Fortuitously, however, 2014 is the 30th anniversary of the miners’ strike, but Steel jokes, “If you’d told me when I started in 2010, ‘oh, this could time with the 30thanniversary, I’d say, ‘get lost, I’m not waiting four years!’ Why then? Why have a play on in 2014 about the miners? I confess that I have my own theories, so Steel wants to know what they are – she’ll show me hers if I show her mine, if you like.
To me, the miners’ strike is an obvious starting point for a trajectory that ends with a complete loss of worker’s rights, where zero hour contracts and unpaid internships are an accepted part of our culture, and employment contracts become riddled with instabilities as jobs are routinely outsourced to private companies. If the miners are ever romanticised, perhaps that’s right, because they appear to us in this play as the last of the class warriors – that is, the last of the ‘commoners’, the ‘proles’, to really scare the establishment.
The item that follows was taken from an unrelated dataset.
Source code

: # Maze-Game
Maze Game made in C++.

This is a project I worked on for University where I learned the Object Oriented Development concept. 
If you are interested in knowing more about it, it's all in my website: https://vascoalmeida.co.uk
“And I totally agree with you, it’s just that I disagreed with you for a long time!” Steel laughs. “ When I start to write a play, I don’t know what it’s going to be. I start with a place, not with characters, so I don’t even know who’s going to appear in it really. But the mine always fascinated me – that was my first character. But I was adamant that I wasn’t going to write about the strike.”
But why?
“I knew very little about it. I grew up in Nottinghamshire, a pit village, and my dad is a miner still – so it’s not like I’m detached from it. But it just wasn’t talked about. I left home when I was sixteen, so it’s not like I had my adult years there where it came up. And to be perfectly honest, I thought it was about pits closing, a lot of violence, upset, men being called scabs and men not, Arthur Scargill and Margaret Thatcher. I didn’t understand it’s wider resonance.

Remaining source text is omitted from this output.